AeroFarm, the U.S. company behind it, claims that its techniques, which uses tall towers of LED-light trays, consumes 95 per cent less water to grow the same amount of greens in a traditional outdoor farm. It can also yield 75 times more in crops and uses no pesticides.
Set up by a local entrepreneur Shigeharu Shimamura in response to local vegetable shortages after the disaster, the facility produces 10,000 heads of lettuce daily, which makes it 100 times more productive than a conventional farm of the same size.
It also uses 40 per cent less power and 99 per cent less water than outdoor farms in Japan, while generating significantly less food waste.
Experts say that although there is potential in urban farming, key challenges remain before it can be scaled up to have a large impact on the global food system.
“There are indeed some innovative case studies out there but these are mainly small projects,”says Mahfuz Ahmed, principal climate change specialist of Asian Development Bank.
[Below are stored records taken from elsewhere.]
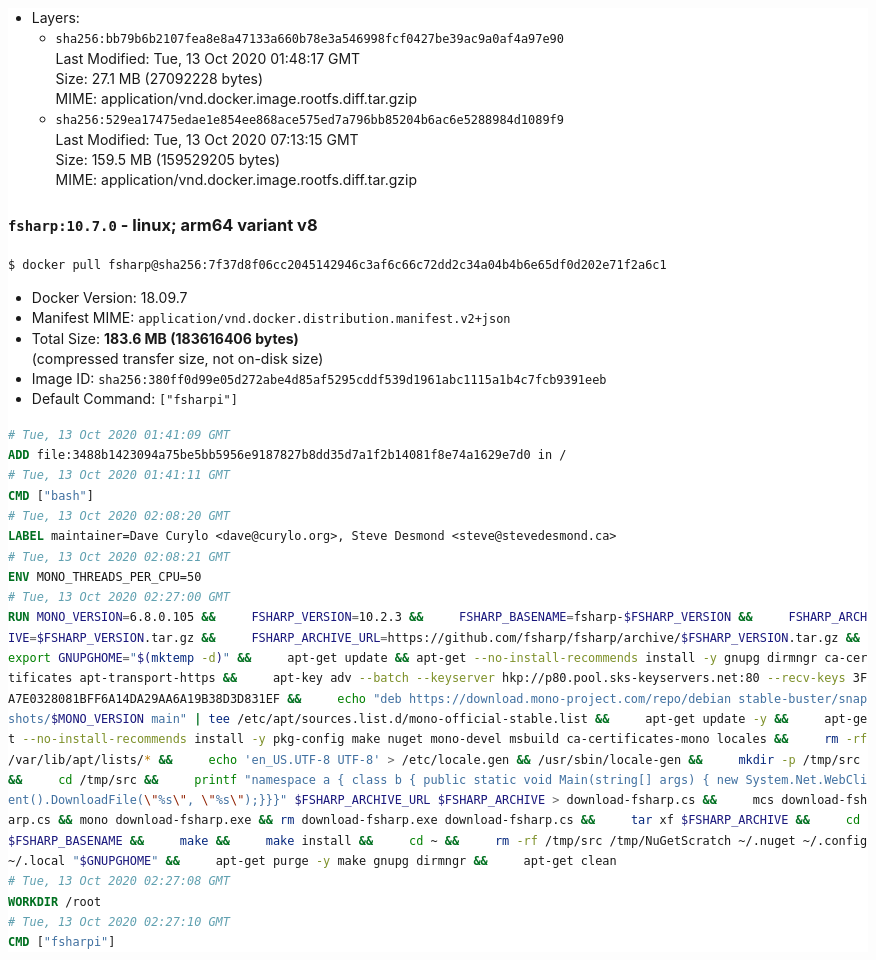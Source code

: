 -	Layers:
	-	`sha256:bb79b6b2107fea8e8a47133a660b78e3a546998fcf0427be39ac9a0af4a97e90`  
		Last Modified: Tue, 13 Oct 2020 01:48:17 GMT  
		Size: 27.1 MB (27092228 bytes)  
		MIME: application/vnd.docker.image.rootfs.diff.tar.gzip
	-	`sha256:529ea17475edae1e854ee868ace575ed7a796bb85204b6ac6e5288984d1089f9`  
		Last Modified: Tue, 13 Oct 2020 07:13:15 GMT  
		Size: 159.5 MB (159529205 bytes)  
		MIME: application/vnd.docker.image.rootfs.diff.tar.gzip

### `fsharp:10.7.0` - linux; arm64 variant v8

```console
$ docker pull fsharp@sha256:7f37d8f06cc2045142946c3af6c66c72dd2c34a04b4b6e65df0d202e71f2a6c1
```

-	Docker Version: 18.09.7
-	Manifest MIME: `application/vnd.docker.distribution.manifest.v2+json`
-	Total Size: **183.6 MB (183616406 bytes)**  
	(compressed transfer size, not on-disk size)
-	Image ID: `sha256:380ff0d99e05d272abe4d85af5295cddf539d1961abc1115a1b4c7fcb9391eeb`
-	Default Command: `["fsharpi"]`

```dockerfile
# Tue, 13 Oct 2020 01:41:09 GMT
ADD file:3488b1423094a75be5bb5956e9187827b8dd35d7a1f2b14081f8e74a1629e7d0 in / 
# Tue, 13 Oct 2020 01:41:11 GMT
CMD ["bash"]
# Tue, 13 Oct 2020 02:08:20 GMT
LABEL maintainer=Dave Curylo <dave@curylo.org>, Steve Desmond <steve@stevedesmond.ca>
# Tue, 13 Oct 2020 02:08:21 GMT
ENV MONO_THREADS_PER_CPU=50
# Tue, 13 Oct 2020 02:27:00 GMT
RUN MONO_VERSION=6.8.0.105 &&     FSHARP_VERSION=10.2.3 &&     FSHARP_BASENAME=fsharp-$FSHARP_VERSION &&     FSHARP_ARCHIVE=$FSHARP_VERSION.tar.gz &&     FSHARP_ARCHIVE_URL=https://github.com/fsharp/fsharp/archive/$FSHARP_VERSION.tar.gz &&     export GNUPGHOME="$(mktemp -d)" &&     apt-get update && apt-get --no-install-recommends install -y gnupg dirmngr ca-certificates apt-transport-https &&     apt-key adv --batch --keyserver hkp://p80.pool.sks-keyservers.net:80 --recv-keys 3FA7E0328081BFF6A14DA29AA6A19B38D3D831EF &&     echo "deb https://download.mono-project.com/repo/debian stable-buster/snapshots/$MONO_VERSION main" | tee /etc/apt/sources.list.d/mono-official-stable.list &&     apt-get update -y &&     apt-get --no-install-recommends install -y pkg-config make nuget mono-devel msbuild ca-certificates-mono locales &&     rm -rf /var/lib/apt/lists/* &&     echo 'en_US.UTF-8 UTF-8' > /etc/locale.gen && /usr/sbin/locale-gen &&     mkdir -p /tmp/src &&     cd /tmp/src &&     printf "namespace a { class b { public static void Main(string[] args) { new System.Net.WebClient().DownloadFile(\"%s\", \"%s\");}}}" $FSHARP_ARCHIVE_URL $FSHARP_ARCHIVE > download-fsharp.cs &&     mcs download-fsharp.cs && mono download-fsharp.exe && rm download-fsharp.exe download-fsharp.cs &&     tar xf $FSHARP_ARCHIVE &&     cd $FSHARP_BASENAME &&     make &&     make install &&     cd ~ &&     rm -rf /tmp/src /tmp/NuGetScratch ~/.nuget ~/.config ~/.local "$GNUPGHOME" &&     apt-get purge -y make gnupg dirmngr &&     apt-get clean
# Tue, 13 Oct 2020 02:27:08 GMT
WORKDIR /root
# Tue, 13 Oct 2020 02:27:10 GMT
CMD ["fsharpi"]
```
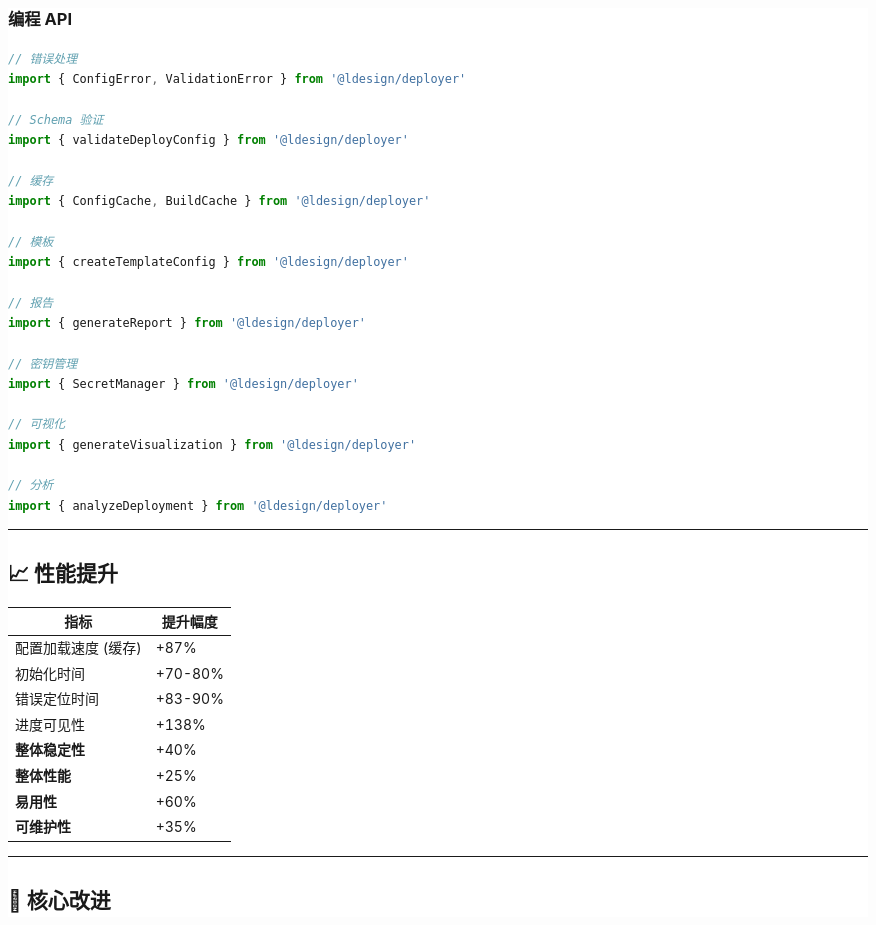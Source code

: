 
### 编程 API

```typescript
// 错误处理
import { ConfigError, ValidationError } from '@ldesign/deployer'

// Schema 验证
import { validateDeployConfig } from '@ldesign/deployer'

// 缓存
import { ConfigCache, BuildCache } from '@ldesign/deployer'

// 模板
import { createTemplateConfig } from '@ldesign/deployer'

// 报告
import { generateReport } from '@ldesign/deployer'

// 密钥管理
import { SecretManager } from '@ldesign/deployer'

// 可视化
import { generateVisualization } from '@ldesign/deployer'

// 分析
import { analyzeDeployment } from '@ldesign/deployer'
```

---

## 📈 性能提升

| 指标 | 提升幅度 |
|------|---------|
| 配置加载速度 (缓存) | +87% |
| 初始化时间 | +70-80% |
| 错误定位时间 | +83-90% |
| 进度可见性 | +138% |
| **整体稳定性** | +40% |
| **整体性能** | +25% |
| **易用性** | +60% |
| **可维护性** | +35% |

---

## 🎯 核心改进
He is not convinced that the solution will be scaleable. Investment in science and technology in farming is a “smarter” solution, he says.
“National or regional programmes that invest in climate infrastructure or technology to help mitigate the effects of climate change will also help,” he adds.
An example of an infrastructure project that is linked to food is the WFP’s Food Assistance for Assets programme. Using food vouchers or cash transfers, WFP gets communities to repair irrigation systems, build bridges, conserve soil and set up local granaries.
While a lot of the focus is on the role of technology, science and research, more attention should be paid to a more prevalent problem - food waste.
The green bullet
“In Asia, we see a lot of opportunities for collaborative action around food logistics,” says FFTF’s Fries. “For many perishable food supply chains, the structure, practices and power dynamics are much the same as they were 50 years ago.”Up to half of perishables originating in countries like Thailand, Indonesia, Vietnam and Cambodia is wasted or rots before they reach the retail stage.
Improving logistics systems and infrastructure, particularly along major food supply chains, increases the availability of food and the resiliency of the entire region when confronted with a food crisis or natural disaster, Fries says.
Facing down climate change and the food challenge is both a mammoth task and a huge opportunity. While there is no silver bullet – or ‘green’ bullet as some might say – long-term planning and action must be taken to ensure food security for all.
Many experts say the solution lies in making changes to the way food is planted, harvested, shipped, sold, stored and consumed, and ensuring that these processes are all sustainable. Others say that sustainable agriculture covers not only the technical aspects of farming but its economic and social aspects as well.
These would include dismantling trade barriers and billion-dollar subsidies in countries such as the U.S., Europe and even Japan so that farmers elsewhere can sell their food for a fair price and food is distributed where it is needed.
But clearly, there is a lot more that needs to be done.Some progress is already being made by governments, civil society and even companies to address these aspects of agriculture and food. The Trans Pacific Partnership, a free-trade agreement signed this month by 12 nations including the U.S., Japan, Vietnam, Singapore and Australia, will allow some food types to move freely across these borders.
Despite the many challenges and risks, the world has the resources and technology to eliminate hunger and ensure long-term food security for all, FAO’s Damen says.
“What we need to do is mobilize the political will to ensure that we use this knowledge to adopt effective policies and invest in the agriculture sectors in a way that helps them to grow sustainably,” he says. “The time to act is now.”